What I want to do is that, train a CNN model and use it as a feature-extract-tool.I mean, for a specific image, there must be a deterministic feature values.

In my opinion, in PyTorch, model.eval() is needed when verifying the performance of a model. It make the Dropout layer and Batch Normalization does not work. So I used it, and my model is like:

class Model(nn.Module):
    def forward(self, input_image):
        out = self.conv_1(input_image) # 20 * 44 * 44
        out = self.pooling_1(out) # 20 * 22 * 22

        out = self.conv_2(out) # 50 * 16 * 16
        out = self.pooling_2(out) # 50 * 8 * 8

        out = self.conv_3(out) # 500 * 2 * 2
        out = self.pooling_3(out) # 500 * 1 * 1

        out_relu = F.relu(out)
        out = F.dropout(out_relu)

        out = self.conv_4(out) # 2 * 1 * 1
        return out

I say, the modle will be as determinism f(x) after model.eval().

I set model shuffle=False, so I guess there is no connection with this.
data_loader_validation = DataLoader(data_validation, batch_size=args.size_batch, shuffle=False)

Not it’s not the order of batches, it’s the order of instructions within even a single CUDA kernel. According to the PyTorch docs on this the non-determinism in forwards looks to be mostly in things you don’t seem to be using. But not sure this is an exhaustive up-to-date list. They do note non-determinism in the backwards of pooling and padding which you are using. Backward operations shouldn’t affect eval, but perhaps this has changed in more recent versions. Pooling seems like the sort of thing that may well use atomic operations in forward and more recent GPUs have significantly improved performance here so the use may have been expanded in more recent versions.

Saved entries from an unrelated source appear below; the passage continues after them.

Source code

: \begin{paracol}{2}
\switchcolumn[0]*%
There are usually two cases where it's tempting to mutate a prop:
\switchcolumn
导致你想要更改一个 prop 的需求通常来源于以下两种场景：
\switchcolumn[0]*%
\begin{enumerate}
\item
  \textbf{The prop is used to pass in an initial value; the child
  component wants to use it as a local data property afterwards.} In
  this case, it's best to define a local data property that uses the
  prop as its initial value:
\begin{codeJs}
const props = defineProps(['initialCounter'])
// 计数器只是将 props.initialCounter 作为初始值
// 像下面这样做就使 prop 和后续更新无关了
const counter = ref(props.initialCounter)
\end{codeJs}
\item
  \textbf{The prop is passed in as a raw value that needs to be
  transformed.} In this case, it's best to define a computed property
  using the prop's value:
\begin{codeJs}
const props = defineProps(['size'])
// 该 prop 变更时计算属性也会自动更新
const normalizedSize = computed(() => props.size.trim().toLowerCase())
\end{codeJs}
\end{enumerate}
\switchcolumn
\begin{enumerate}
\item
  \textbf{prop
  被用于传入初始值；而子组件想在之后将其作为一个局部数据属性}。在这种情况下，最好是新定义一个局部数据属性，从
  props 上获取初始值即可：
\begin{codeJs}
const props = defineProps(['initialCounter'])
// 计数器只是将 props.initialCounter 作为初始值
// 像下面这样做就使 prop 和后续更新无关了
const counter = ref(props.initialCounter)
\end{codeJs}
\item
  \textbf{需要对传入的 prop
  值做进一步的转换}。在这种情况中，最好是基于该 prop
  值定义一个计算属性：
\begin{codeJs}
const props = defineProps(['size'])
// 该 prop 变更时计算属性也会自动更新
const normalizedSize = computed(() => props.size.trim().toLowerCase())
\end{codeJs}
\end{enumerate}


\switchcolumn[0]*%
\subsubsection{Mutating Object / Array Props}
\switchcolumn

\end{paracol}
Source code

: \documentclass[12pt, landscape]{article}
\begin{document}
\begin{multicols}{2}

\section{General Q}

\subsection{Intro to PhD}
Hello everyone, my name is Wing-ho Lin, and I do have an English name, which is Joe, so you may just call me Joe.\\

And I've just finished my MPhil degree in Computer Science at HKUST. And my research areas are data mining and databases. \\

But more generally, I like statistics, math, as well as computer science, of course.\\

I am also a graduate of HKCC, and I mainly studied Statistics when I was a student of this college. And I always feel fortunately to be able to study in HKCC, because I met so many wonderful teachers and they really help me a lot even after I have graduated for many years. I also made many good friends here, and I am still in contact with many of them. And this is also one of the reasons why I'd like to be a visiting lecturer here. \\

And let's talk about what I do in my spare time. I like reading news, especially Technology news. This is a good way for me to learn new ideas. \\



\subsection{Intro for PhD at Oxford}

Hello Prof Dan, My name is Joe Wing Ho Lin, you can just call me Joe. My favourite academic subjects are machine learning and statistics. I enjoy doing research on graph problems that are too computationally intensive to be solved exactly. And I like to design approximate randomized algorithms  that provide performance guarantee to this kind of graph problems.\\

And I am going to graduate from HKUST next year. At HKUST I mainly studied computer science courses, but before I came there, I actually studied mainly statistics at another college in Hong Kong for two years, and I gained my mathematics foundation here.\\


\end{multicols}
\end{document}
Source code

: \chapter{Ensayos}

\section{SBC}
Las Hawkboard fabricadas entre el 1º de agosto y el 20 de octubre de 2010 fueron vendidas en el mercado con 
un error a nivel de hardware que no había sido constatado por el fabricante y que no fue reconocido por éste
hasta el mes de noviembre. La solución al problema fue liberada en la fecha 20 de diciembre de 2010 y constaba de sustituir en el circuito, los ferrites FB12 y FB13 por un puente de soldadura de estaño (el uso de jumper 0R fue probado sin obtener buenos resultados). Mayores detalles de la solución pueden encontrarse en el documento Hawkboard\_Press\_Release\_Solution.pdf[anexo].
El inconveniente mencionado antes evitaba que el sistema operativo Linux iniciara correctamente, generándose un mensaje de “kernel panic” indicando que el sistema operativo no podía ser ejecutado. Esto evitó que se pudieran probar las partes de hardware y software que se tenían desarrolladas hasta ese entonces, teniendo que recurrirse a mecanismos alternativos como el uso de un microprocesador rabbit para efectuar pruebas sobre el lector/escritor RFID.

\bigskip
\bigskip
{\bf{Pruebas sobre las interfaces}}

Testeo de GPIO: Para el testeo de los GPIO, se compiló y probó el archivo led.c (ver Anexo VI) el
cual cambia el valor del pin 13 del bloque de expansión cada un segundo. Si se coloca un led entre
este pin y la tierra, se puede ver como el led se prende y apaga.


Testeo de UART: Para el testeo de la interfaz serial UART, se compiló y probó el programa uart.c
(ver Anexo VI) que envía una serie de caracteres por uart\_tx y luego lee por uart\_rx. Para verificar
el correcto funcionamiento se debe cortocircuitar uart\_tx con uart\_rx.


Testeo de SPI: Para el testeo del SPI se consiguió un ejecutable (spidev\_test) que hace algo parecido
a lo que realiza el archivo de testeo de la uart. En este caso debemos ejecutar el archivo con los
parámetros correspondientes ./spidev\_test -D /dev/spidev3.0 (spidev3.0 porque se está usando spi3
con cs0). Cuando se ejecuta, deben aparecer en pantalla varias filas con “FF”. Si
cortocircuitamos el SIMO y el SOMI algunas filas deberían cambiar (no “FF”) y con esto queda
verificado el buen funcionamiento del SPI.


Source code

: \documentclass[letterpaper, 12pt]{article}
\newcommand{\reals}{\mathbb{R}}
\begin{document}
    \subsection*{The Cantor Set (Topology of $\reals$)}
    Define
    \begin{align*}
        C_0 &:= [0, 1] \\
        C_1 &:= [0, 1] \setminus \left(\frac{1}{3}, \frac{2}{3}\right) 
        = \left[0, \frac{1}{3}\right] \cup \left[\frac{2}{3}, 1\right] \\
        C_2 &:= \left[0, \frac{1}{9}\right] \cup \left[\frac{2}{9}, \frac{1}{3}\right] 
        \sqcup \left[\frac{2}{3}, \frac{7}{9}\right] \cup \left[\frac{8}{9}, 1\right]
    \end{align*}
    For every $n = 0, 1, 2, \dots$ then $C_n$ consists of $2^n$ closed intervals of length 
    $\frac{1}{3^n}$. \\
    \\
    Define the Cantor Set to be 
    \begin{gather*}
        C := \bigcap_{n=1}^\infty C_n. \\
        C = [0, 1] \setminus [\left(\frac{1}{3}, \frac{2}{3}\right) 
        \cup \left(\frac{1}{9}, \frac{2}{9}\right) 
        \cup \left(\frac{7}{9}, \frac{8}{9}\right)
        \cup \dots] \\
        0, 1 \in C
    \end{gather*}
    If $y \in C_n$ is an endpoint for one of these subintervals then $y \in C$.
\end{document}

I’m not sure that relying on exact matching on network output is a very good method to use. I’d say you are pretty likely to run into other problems even if you resolve the particular issue here. While you may get determinism by changing some options, I’m pretty sure you’ll find differences in outputs between devices, so you won’t be able to mix CPU and GPU results or even mix GPU models which will limit scalability if you intend to use this in production. There’s also no guarantees of determinism between versions so you won’t be able to update anything without invalidating all stored features. And the list here likely goes on.
I’d look at how other feature-based matching/search systems work. You probably want some sort of K Nearest Neighbours or similar (KNN is more for search where you just want the closest, if matching you likely want some sort of threshold). I could be wrong but I can’t see exact matching ever being reliable.